On Friday, millions of connected devices—webcams, routers, DVRs—banded together to attack a fundamental cornerstone of the internet’s infrastructure. It happened suddenly, without the knowledge of the gadgets’ owners, and it kept going for hours.
Using a virus called Mirai, hackers commandeered insecure internet-connected devices worldwide and instructed them to throw relentless, repeated bursts of data at a target—this time, an essential service that helps route online traffic to the appropriate destinations—with the goal of overwhelming it. (This is called a denial-of-service attack.) Brian Krebs, a prominent security expert and independent journalist, suffered a Mirai-powered attack on his website just last month. After that, the malware’s source code was made free and available for anyone to access, leaving little doubt we’ll see more of Mirai in the near future.

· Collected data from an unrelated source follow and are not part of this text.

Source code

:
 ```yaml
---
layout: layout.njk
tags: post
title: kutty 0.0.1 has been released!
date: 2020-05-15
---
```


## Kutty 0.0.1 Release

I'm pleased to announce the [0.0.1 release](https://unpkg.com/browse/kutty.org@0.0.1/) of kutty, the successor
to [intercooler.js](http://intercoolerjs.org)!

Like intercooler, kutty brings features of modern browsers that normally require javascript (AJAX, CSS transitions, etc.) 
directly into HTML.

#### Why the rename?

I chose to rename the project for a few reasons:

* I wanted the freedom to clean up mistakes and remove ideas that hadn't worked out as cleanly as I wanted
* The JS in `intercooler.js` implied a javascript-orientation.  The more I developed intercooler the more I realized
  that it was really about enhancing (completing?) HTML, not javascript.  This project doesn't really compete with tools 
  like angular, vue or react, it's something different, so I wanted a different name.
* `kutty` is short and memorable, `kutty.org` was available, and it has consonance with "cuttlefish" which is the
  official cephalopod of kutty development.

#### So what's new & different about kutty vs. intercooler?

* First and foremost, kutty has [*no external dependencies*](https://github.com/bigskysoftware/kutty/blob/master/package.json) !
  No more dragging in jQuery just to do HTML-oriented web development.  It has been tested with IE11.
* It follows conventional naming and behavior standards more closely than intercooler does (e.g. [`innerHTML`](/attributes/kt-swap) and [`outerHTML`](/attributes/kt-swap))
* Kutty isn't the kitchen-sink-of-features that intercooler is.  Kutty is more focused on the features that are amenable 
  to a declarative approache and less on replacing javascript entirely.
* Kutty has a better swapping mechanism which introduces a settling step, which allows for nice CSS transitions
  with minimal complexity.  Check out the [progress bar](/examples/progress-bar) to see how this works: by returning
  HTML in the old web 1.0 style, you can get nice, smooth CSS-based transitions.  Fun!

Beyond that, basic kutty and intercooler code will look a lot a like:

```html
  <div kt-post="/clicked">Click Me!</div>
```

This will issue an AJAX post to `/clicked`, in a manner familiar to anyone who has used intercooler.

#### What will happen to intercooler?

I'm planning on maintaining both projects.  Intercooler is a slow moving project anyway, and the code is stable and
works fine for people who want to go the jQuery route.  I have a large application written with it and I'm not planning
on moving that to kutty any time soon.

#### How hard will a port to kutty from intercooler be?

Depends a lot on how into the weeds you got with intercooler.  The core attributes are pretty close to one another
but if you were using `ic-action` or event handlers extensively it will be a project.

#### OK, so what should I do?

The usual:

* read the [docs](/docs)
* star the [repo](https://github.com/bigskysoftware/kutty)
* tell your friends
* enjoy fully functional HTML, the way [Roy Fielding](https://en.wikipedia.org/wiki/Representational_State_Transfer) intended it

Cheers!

Is there any way to prevent repeat performances? Ideally, law enforcement would go after the hacker that launched the attack, but it can be hard to attribute a distributed assault like this to a perpetrator, who might have orchestrated it from some overseas location that’s out of easy reach for the U.S. government.
One idea would put more of a burden of legal responsibility on the manufacturers that produce connected devices—and hold them accountable if their products were implicated in cybercrime.
The best candidate to nudge those manufacturers toward better security is likely the Federal Trade Commission, which first convened a workshop about “internet of things” security three years ago, eventually publishing a detailed report of its findings in 2015.
But despite its sustained focus on connected devices, the closest the FTC has gotten to punishing a company for selling insecure products was earlier this year, when it settled charges with ASUS over flawed internet routers. Michael Zweiback, an attorney at Alston & Bird and a former federal prosecutor, thinks that’s a missed opportunity. “Instead of talking about the future prospects of what the internet of things actually is going to mean from a security standpoint, I think they have to act,” Zweiback said.
Even if the FTC did immediately start throwing some enforcement muscle around, the sea of poorly secured connected devices already out in the world will continue to haunt us for some time. Gadgets that have default passwords hard-wired into them, making the passwords nearly impossible for users to change, can’t be remotely patched to prevent them from being exploited again in the future. That’s why a Chinese electronics manufacturer said this week that it would recall millions of its webcams, which were found to have participated in Friday’s attack.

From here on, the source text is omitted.